- _Input records_:
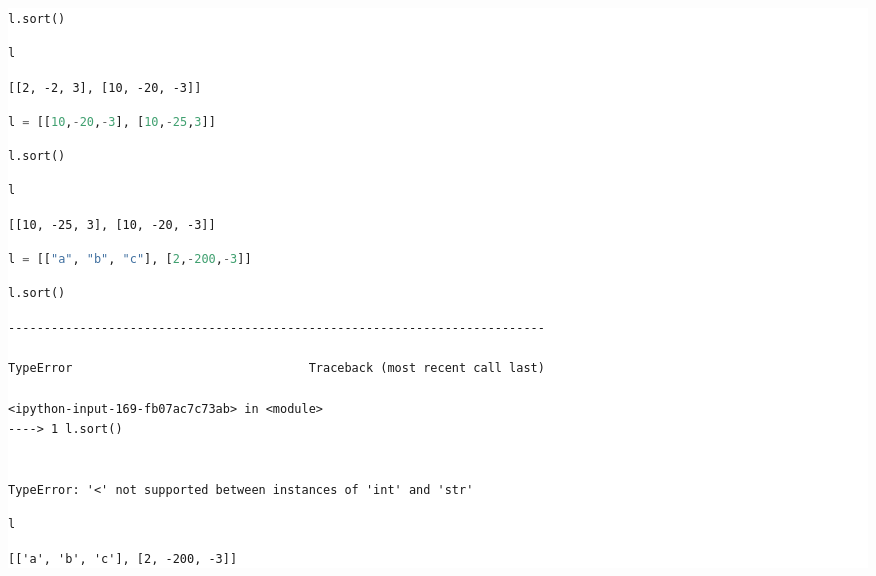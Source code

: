 
```python
l.sort()
```


```python
l
```




    [[2, -2, 3], [10, -20, -3]]




```python
l = [[10,-20,-3], [10,-25,3]]
```


```python
l.sort()
```


```python
l
```




    [[10, -25, 3], [10, -20, -3]]




```python
l = [["a", "b", "c"], [2,-200,-3]]
```


```python
l.sort()
```


    ---------------------------------------------------------------------------

    TypeError                                 Traceback (most recent call last)

    <ipython-input-169-fb07ac7c73ab> in <module>
    ----> 1 l.sort()
    

    TypeError: '<' not supported between instances of 'int' and 'str'



```python
l
```




    [['a', 'b', 'c'], [2, -200, -3]]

- _Exercise_: What lines in the data hold the word "TypeError"? Return them.

- _Response to the exercise_:
    TypeError                                 Traceback (most recent call last)
    TypeError: '<' not supported between instances of 'int' and 'str'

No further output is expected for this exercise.